In other words : I'm thrilled we're working to link our EMRs - But will the notes we send be equally effective at another hospital?


So we have a new, small, informal group of volunteer healthcare informaticists here along the Interstate 91 Corridor that stretches between New Hampshire/Vermont, all the way down through Massachusetts to New Haven, CT. We meet informally every 3-4 months for dinner to discuss healthcare informatics, and I'm glad to report we recently obtained a donated website, which we hope to develop. 

I'm hoping at our next dinner to propose a few crazy ideas to our group : 
  1. What if all of our documentation looked the same? (for the same clinical scenario...)
  2. Could all of our clinical documentation look the same? (for the same clinical scenario...)
  3. Could we develop a standard for content of electronic documentation?
  4. Could we help further develop the SOAP note, to provide a logical and cognitive standard that helps improve care and reduce costs for all of us?
  5. Could this framework be used as a teaching tool about clinical documentation in medical schools and residency programs?
Will let you know how things turn out after our next dinner. Look out for the I91 Standards. :) (Ooh, another cliffhanger, I know!)

As always, I love to answer questions. Feel free to respond with thoughts, questions, ideas, or other discussions. Remember : Education is a priority! :)


SpinalSnap said...

Why not look at the UK primary care market? The doctors in the UK have, pretty much, a uniform approach to the standard medical full note. So we're ahead of you to start with.

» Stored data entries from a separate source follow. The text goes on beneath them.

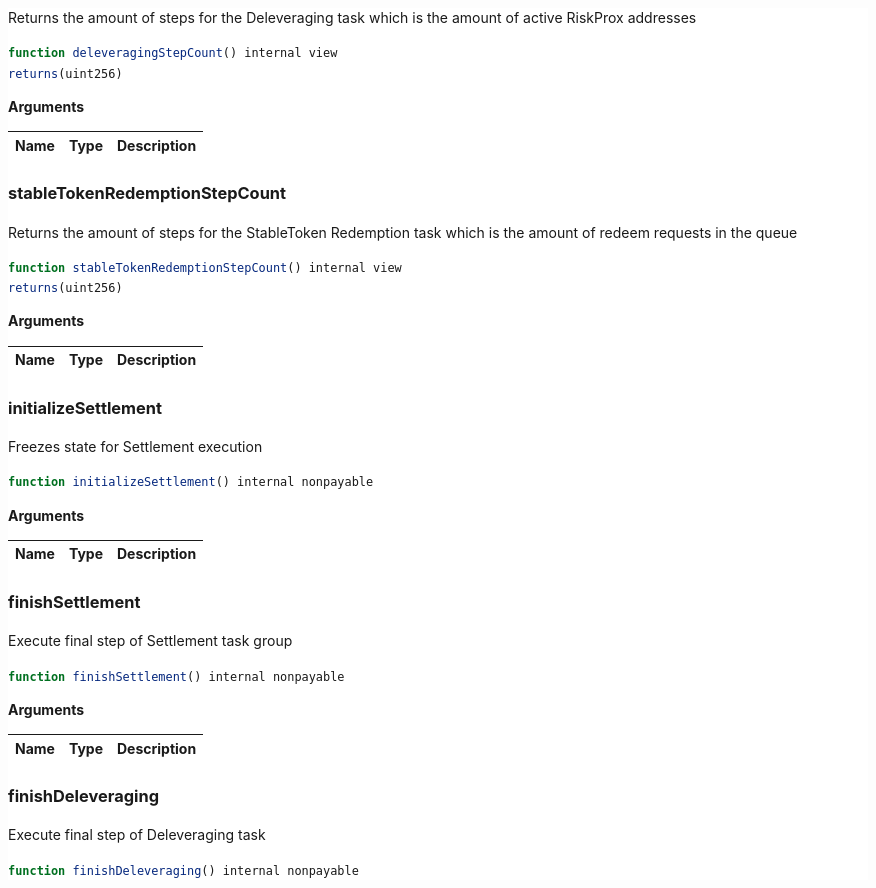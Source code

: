 Returns the amount of steps for the Deleveraging task
which is the amount of active RiskProx addresses

```js
function deleveragingStepCount() internal view
returns(uint256)
```

**Arguments**

| Name        | Type           | Description  |
| ------------- |------------- | -----|

### stableTokenRedemptionStepCount

Returns the amount of steps for the StableToken Redemption task
which is the amount of redeem requests in the queue

```js
function stableTokenRedemptionStepCount() internal view
returns(uint256)
```

**Arguments**

| Name        | Type           | Description  |
| ------------- |------------- | -----|

### initializeSettlement

Freezes state for Settlement execution

```js
function initializeSettlement() internal nonpayable
```

**Arguments**

| Name        | Type           | Description  |
| ------------- |------------- | -----|

### finishSettlement

Execute final step of Settlement task group

```js
function finishSettlement() internal nonpayable
```

**Arguments**

| Name        | Type           | Description  |
| ------------- |------------- | -----|

### finishDeleveraging

Execute final step of Deleveraging task

```js
function finishDeleveraging() internal nonpayable
```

Once you look at moving towards electronic systems, the important entries are all coded - mainly using Read codes but in due course, SnoMed. The system suppliers have now implement what is known as GP2GP - direct electronic transfer of notes from one GP (family physician) to the next. More details at http://www.connectingforhealth.nhs.uk/systemsandservices/gpsupport/gp2gp

Transfer to secondary care providers is of course a different issue.

Iain Kewley
CCIO, Isle of Man

Dirk Stanley, MD, MPH said...

Yes, you're ahead of us - About 6 hours! :) Thanks for the tip, I'm going to check it out!